As “just” participatory, civic art Everyday Poems for City Sidewalk is an exemplary project, both whimsical and impactful. As Young writes in his brief introduction,
“Everyday Poems for City Sidewalk is inspired by the universal, childish desire to draw a finger through tempting wet cement. The project also has higher-minded aspiration. Our public realm, crowded with commercial and regulatory text, could use more poetry. On our modest sidewalks, we hope to create delightful moments of open-air reading, and make public and common the beauty in our hearts as expressed by our poets. Beautiful poetry can be as present and plain as sidewalk, as grass and sky.”
What is particularly interesting – even revolutionary – about Everyday Poems, I think, is the way the program is integrated into the everyday business of the city of Saint Paul. Young is in an almost unique situation in the United States. He is not just an outsider artist-in-residence, he is a “city artist,” and as such he often sits alongside the engineers, public safety, marketing and other public works staff in evaluating new projects. Like the renowned Mierle Laderman Ukeles, who has been artist in residence (unsalaried) at the New York City Department of Sanitation since 1977, Young is part of a team and Everyday Poems for City Sidewalk is as much a public amenity as the sidewalks themselves.

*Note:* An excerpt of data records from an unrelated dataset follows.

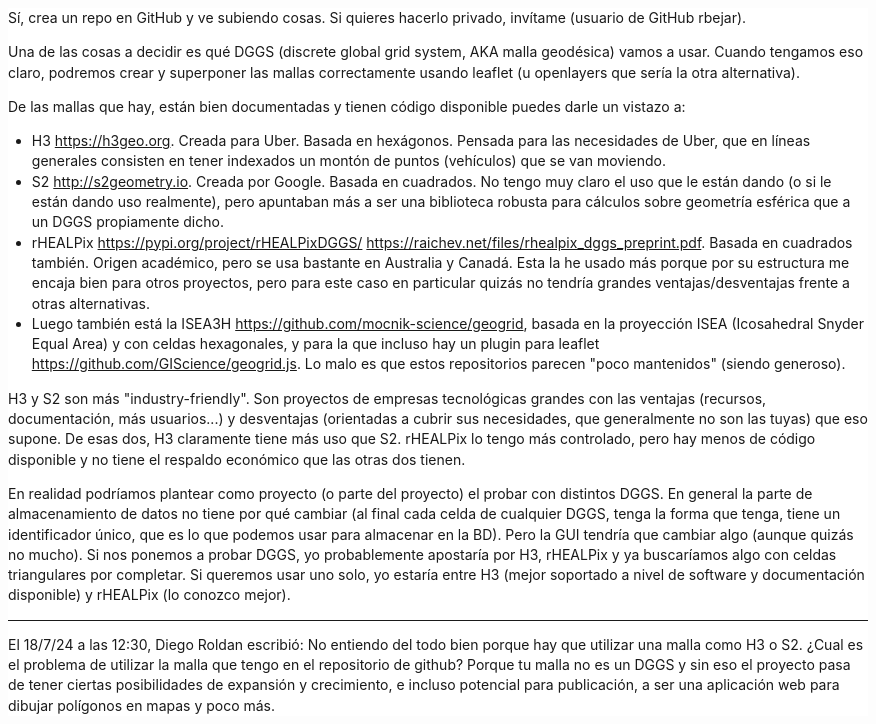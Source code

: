 Sí, crea un repo en GitHub y ve subiendo cosas. Si quieres hacerlo
privado, invítame (usuario de GitHub rbejar).

Una de las cosas a decidir es qué DGGS (discrete global grid system, AKA
malla geodésica) vamos a usar. Cuando tengamos eso claro, podremos crear
y superponer las mallas correctamente usando leaflet (u openlayers que
sería la otra alternativa).

De las mallas que hay, están bien documentadas y tienen código
disponible puedes darle un vistazo a:

-   H3 <https://h3geo.org>. Creada para Uber. Basada en hexágonos.
    Pensada para las necesidades de Uber, que en líneas generales consisten
    en tener indexados un montón de puntos (vehículos) que se van moviendo.
-   S2 <http://s2geometry.io>. Creada por Google. Basada en cuadrados. No
    tengo muy claro el uso que le están dando (o si le están dando uso
    realmente), pero apuntaban más a ser una biblioteca robusta para
    cálculos sobre geometría esférica que a un DGGS propiamente dicho.
-   rHEALPix <https://pypi.org/project/rHEALPixDGGS/>
    <https://raichev.net/files/rhealpix_dggs_preprint.pdf>. Basada en
    cuadrados también. Origen académico, pero se usa bastante en Australia y
    Canadá. Esta la he usado más porque por su estructura me encaja bien
    para otros proyectos, pero para este caso en particular quizás no
    tendría grandes ventajas/desventajas frente a otras alternativas.
-   Luego también está la ISEA3H
    <https://github.com/mocnik-science/geogrid>, basada en la proyección
    ISEA (Icosahedral Snyder Equal Area) y con celdas hexagonales, y para la
    que incluso hay un plugin para leaflet
    <https://github.com/GIScience/geogrid.js>. Lo malo es que estos
    repositorios parecen "poco mantenidos" (siendo generoso).

H3 y S2 son más "industry-friendly". Son proyectos de empresas
tecnológicas grandes con las ventajas (recursos, documentación, más
usuarios...) y desventajas (orientadas a cubrir sus necesidades, que
generalmente no son las tuyas) que eso supone. De esas dos, H3
claramente tiene más uso que S2. rHEALPix lo tengo más controlado, pero
hay menos de código disponible y no tiene el respaldo económico que las
otras dos tienen.

En realidad podríamos plantear como proyecto (o parte del proyecto) el
probar con distintos DGGS. En general la parte de almacenamiento de
datos no tiene por qué cambiar (al final cada celda de cualquier DGGS,
tenga la forma que tenga, tiene un identificador único, que es lo que
podemos usar para almacenar en la BD). Pero la GUI tendría que cambiar
algo (aunque quizás no mucho). Si nos ponemos a probar DGGS, yo
probablemente apostaría por H3, rHEALPix y ya buscaríamos algo con
celdas triangulares por completar. Si queremos usar uno solo, yo estaría
entre H3 (mejor soportado a nivel de software y documentación
disponible) y rHEALPix (lo conozco mejor).

---

El 18/7/24 a las 12:30, Diego Roldan escribió:
No entiendo del todo bien porque hay que utilizar una malla como H3 o S2. ¿Cual es el problema de utilizar la malla que tengo en el repositorio de github?
Porque tu malla no es un DGGS y sin eso el proyecto pasa de tener ciertas posibilidades de expansión y crecimiento, e incluso potencial para publicación, a ser una aplicación web para dibujar polígonos en mapas y poco más.
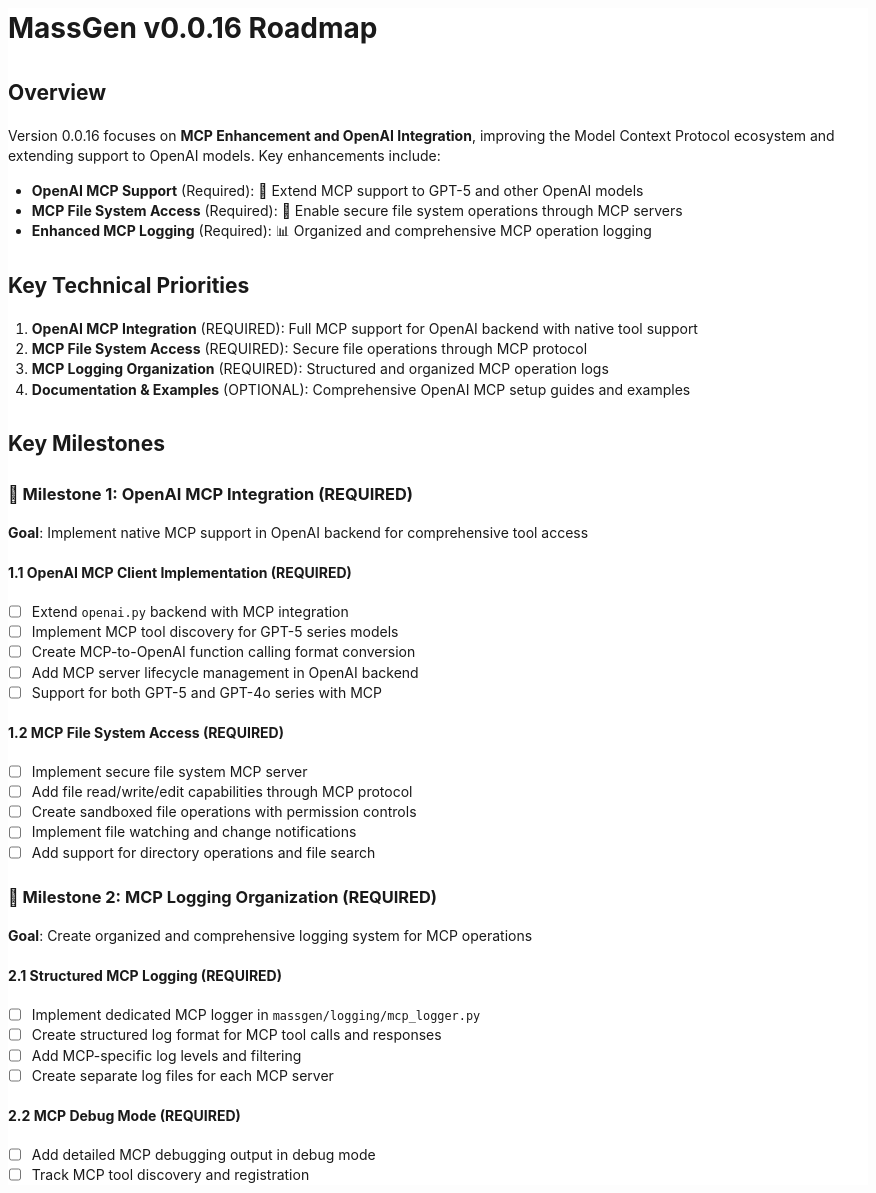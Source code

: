 # MassGen v0.0.16 Roadmap

## Overview

Version 0.0.16 focuses on **MCP Enhancement and OpenAI Integration**, improving the Model Context Protocol ecosystem and extending support to OpenAI models. Key enhancements include:

- **OpenAI MCP Support** (Required): 🔌 Extend MCP support to GPT-5 and other OpenAI models
- **MCP File System Access** (Required): 📁 Enable secure file system operations through MCP servers
- **Enhanced MCP Logging** (Required): 📊 Organized and comprehensive MCP operation logging

## Key Technical Priorities

1. **OpenAI MCP Integration** (REQUIRED): Full MCP support for OpenAI backend with native tool support
2. **MCP File System Access** (REQUIRED): Secure file operations through MCP protocol
3. **MCP Logging Organization** (REQUIRED): Structured and organized MCP operation logs
4. **Documentation & Examples** (OPTIONAL): Comprehensive OpenAI MCP setup guides and examples

## Key Milestones

### 🎯 Milestone 1: OpenAI MCP Integration (REQUIRED)
**Goal**: Implement native MCP support in OpenAI backend for comprehensive tool access

#### 1.1 OpenAI MCP Client Implementation (REQUIRED)
- [ ] Extend `openai.py` backend with MCP integration
- [ ] Implement MCP tool discovery for GPT-5 series models
- [ ] Create MCP-to-OpenAI function calling format conversion
- [ ] Add MCP server lifecycle management in OpenAI backend
- [ ] Support for both GPT-5 and GPT-4o series with MCP

#### 1.2 MCP File System Access (REQUIRED)
- [ ] Implement secure file system MCP server
- [ ] Add file read/write/edit capabilities through MCP protocol
- [ ] Create sandboxed file operations with permission controls
- [ ] Implement file watching and change notifications
- [ ] Add support for directory operations and file search

### 🎯 Milestone 2: MCP Logging Organization (REQUIRED)
**Goal**: Create organized and comprehensive logging system for MCP operations

#### 2.1 Structured MCP Logging (REQUIRED)
- [ ] Implement dedicated MCP logger in `massgen/logging/mcp_logger.py`
- [ ] Create structured log format for MCP tool calls and responses
- [ ] Add MCP-specific log levels and filtering
- [ ] Create separate log files for each MCP server

#### 2.2 MCP Debug Mode (REQUIRED)
- [ ] Add detailed MCP debugging output in debug mode
- [ ] Track MCP tool discovery and registration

Add your voice to your city.
Engaging public art
“[P]ublic art that truly engages and creates a real relationship with the public and creates a social common ground is rarer. Plensa’s fountain does that and effectively blurs completely the line between art and public. This is urban planning in the service of both art and the city’s populace.” – Dawoud Bey
via Chicago Now
Photographer Dawoud Bey writes a perceptive and thoughtful article about Chicago’s Millennium Park and implicitly – and respectfully – challenges the Burnham Pavilion projects by architects Zaha Hadid and Ben van Berkel‘s UNStudio to live up to the success of James Plesna‘s Crown Fountain. This is not just a question of numbers but how public art might create a public for itself, so to speak, without simply replicating its commonest preferences – or deigning to engage them. As Bey writes about the Crown Fountain:
“From bathing suit and Pamper clad small children splashing and laying in the shallow reflecting pool, to groups of teenagers lounging nonchalantly and parents sitting on the side or splashing with their children, Jaume Plensa’s fountain is a fantastical high tech urban concoction. It appears to be an urban black granite clad beach plopped right smack in the middle of downtown.”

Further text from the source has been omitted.